Run Hardware Diagnostic tests
Most servers are shipped with a hardware diagnostics CD, although other hardware vendors may choose to install a hidden utility partition located on your hard drive.
Note: If you are not experienced with computers or have any concerns, please contact your hardware vendor.
You can diagnose hardware related problems on your server by booting from the diagnostic CD or choosing Diagnostics from the boot device list.
These diagnostic tools allow you to:
-
Check the hardware configuration and verify that it is functioning correctly.
-
Test individual hardware components.
-
Diagnose hardware-related problems.
-
Obtain a complete hardware configuration.
When testing, if a component failure is detected, make note of any error code(s) and contact the hardware vendor.
Note: This diagnostic will not be able to detect the hardware fault unless it occurs during the test, so it must be run for quite some time.
Check your memory
Note: This process requires downtime on your ESX/ESXi host for up to 48 hours. In most cases, contacting your hardware vendor for a diagnostic utility as mentioned above should be sufficient in testing your hardware. Broadcom does not endorse or recommend any particular third party utility. However, there are third party options available to test your memory.
To test your memory:
-
-
Extract the ISO image from the .gz or .zip archive.
-
Burn the image to CD.
-
Boot your ESX/ESXi host from the CD.
-
The memtest goes through each memory bank and checks for errors.

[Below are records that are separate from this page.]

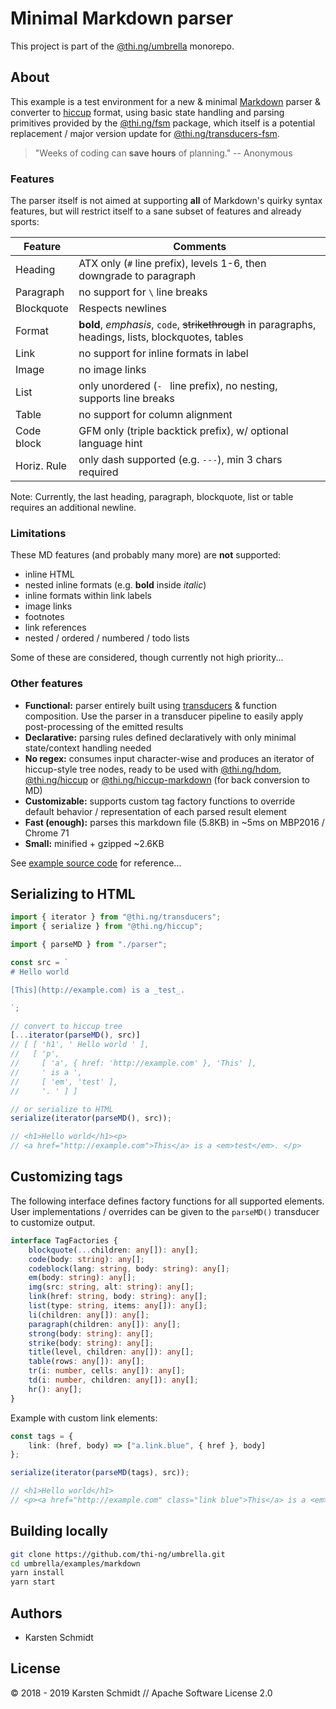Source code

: # Minimal Markdown parser

This project is part of the
[@thi.ng/umbrella](https://github.com/thi-ng/umbrella/) monorepo.

## About

This example is a test environment for a new & minimal
[Markdown](https://en.wikipedia.org/wiki/Markdown) parser & converter to
[hiccup](https://github.com/thi-ng/umbrella/tree/master/packages/hiccup)
format, using basic state handling and parsing primitives provided by
the
[@thi.ng/fsm](https://github.com/thi-ng/umbrella/tree/master/packages/fsm)
package, which itself is a potential replacement / major version update
for
[@thi.ng/transducers-fsm](https://github.com/thi-ng/umbrella/tree/master/packages/transducers-fsm).

> "Weeks of coding can **save hours** of planning."
> -- Anonymous

### Features

The parser itself is not aimed at supporting **all** of Markdown's
quirky syntax features, but will restrict itself to a sane subset of
features and already sports:

| Feature     | Comments                                                                                            |
|-------------|-----------------------------------------------------------------------------------------------------|
| Heading     | ATX only (`#` line prefix), levels 1-6, then downgrade to paragraph                                 |
| Paragraph   | no support for `\` line breaks                                                                      |
| Blockquote  | Respects newlines                                                                                   |
| Format      | **bold**, _emphasis_, `code`, ~~strikethrough~~ in paragraphs, headings, lists, blockquotes, tables |
| Link        | no support for inline formats in label                                                              |
| Image       | no image links                                                                                      |
| List        | only unordered (`- ` line prefix), no nesting, supports line breaks                                 |
| Table       | no support for column alignment                                                                     |
| Code block  | GFM only (triple backtick prefix), w/ optional language hint                                        |
| Horiz. Rule | only dash supported (e.g. `---`), min 3 chars required                                              |

Note: Currently, the last heading, paragraph, blockquote, list or table requires an additional newline.

### Limitations

These MD features (and probably many more) are **not** supported:

- inline HTML
- nested inline formats (e.g. **bold** inside _italic_)
- inline formats within link labels
- image links
- footnotes
- link references
- nested / ordered / numbered / todo lists

Some of these are considered, though currently not high priority...

### Other features

- **Functional:** parser entirely built using
  [transducers](https://github.com/thi-ng/umbrella/tree/master/packages/transducers)
  & function composition. Use the parser in a transducer pipeline to
  easily apply post-processing of the emitted results
- **Declarative:** parsing rules defined declaratively with only minimal
  state/context handling needed
- **No regex:** consumes input character-wise and produces an iterator
  of hiccup-style tree nodes, ready to be used with
  [@thi.ng/hdom](https://github.com/thi-ng/umbrella/tree/master/packages/hdom),
  [@thi.ng/hiccup](https://github.com/thi-ng/umbrella/tree/master/packages/hiccup)
  or
  [@thi.ng/hiccup-markdown](https://github.com/thi-ng/umbrella/tree/master/packages/hiccup-markdown)
  (for back conversion to MD)
- **Customizable:** supports custom tag factory functions to override
  default behavior / representation of each parsed result element
- **Fast (enough):** parses this markdown file (5.8KB) in ~5ms on MBP2016 / Chrome 71
- **Small:** minified + gzipped ~2.6KB

See [example source
code](https://github.com/thi-ng/umbrella/tree/master/examples/markdown/src/)
for reference...

## Serializing to HTML

```ts
import { iterator } from "@thi.ng/transducers";
import { serialize } from "@thi.ng/hiccup";

import { parseMD } from "./parser";

const src = `
# Hello world

[This](http://example.com) is a _test_.

`;

// convert to hiccup tree
[...iterator(parseMD(), src)]
// [ [ 'h1', ' Hello world ' ],
//   [ 'p',
//     [ 'a', { href: 'http://example.com' }, 'This' ],
//     ' is a ',
//     [ 'em', 'test' ],
//     '. ' ] ]

// or serialize to HTML
serialize(iterator(parseMD(), src));

// <h1>Hello world</h1><p>
// <a href="http://example.com">This</a> is a <em>test</em>. </p>
```

## Customizing tags

The following interface defines factory functions for all supported
elements. User implementations / overrides can be given to the
`parseMD()` transducer to customize output.

```ts
interface TagFactories {
    blockquote(...children: any[]): any[];
    code(body: string): any[];
    codeblock(lang: string, body: string): any[];
    em(body: string): any[];
    img(src: string, alt: string): any[];
    link(href: string, body: string): any[];
    list(type: string, items: any[]): any[];
    li(children: any[]): any[];
    paragraph(children: any[]): any[];
    strong(body: string): any[];
    strike(body: string): any[];
    title(level, children: any[]): any[];
    table(rows: any[]): any[];
    tr(i: number, cells: any[]): any[];
    td(i: number, children: any[]): any[];
    hr(): any[];
}
```

Example with custom link elements:

```ts
const tags = {
    link: (href, body) => ["a.link.blue", { href }, body]
};

serialize(iterator(parseMD(tags), src));

// <h1>Hello world</h1>
// <p><a href="http://example.com" class="link blue">This</a> is a <em>test</em>. </p>
```

## Building locally

```bash
git clone https://github.com/thi-ng/umbrella.git
cd umbrella/examples/markdown
yarn install
yarn start
```

## Authors

- Karsten Schmidt

## License

© 2018 - 2019 Karsten Schmidt // Apache Software License 2.0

Run the tool for several hours, at least until it starts pass 2, to ensure the full suite of tests have been executed.
Note: If memtest86+ does not run on your hardware, contact your vendor for their memory test utility.
Ensure your server configuration conforms to Non-Uniform Memory Access (NUMA) specifications
Notes:
- If you are not experienced with computers or have any concerns, please contact your hardware vendor.
- Problems related to NUMA usually occur following a RAM upgrade or after an ESX/ESXi Server host installation.
You might see the following error:
The BIOS reports that NUMA node 1 has no memory. This problem is either caused by a bad BIOS or a very unbalanced distribution of memory modules.
NUMA is a system where each processor has separate memory. The separate memory helps to avoid a performance hit when several processors attempt to address the same memory.
The main requirement is that a similar amount of memory is installed beside each processor. If the amount of memory installed beside each processor is not similar, it is unbalanced and you might experience performance problems.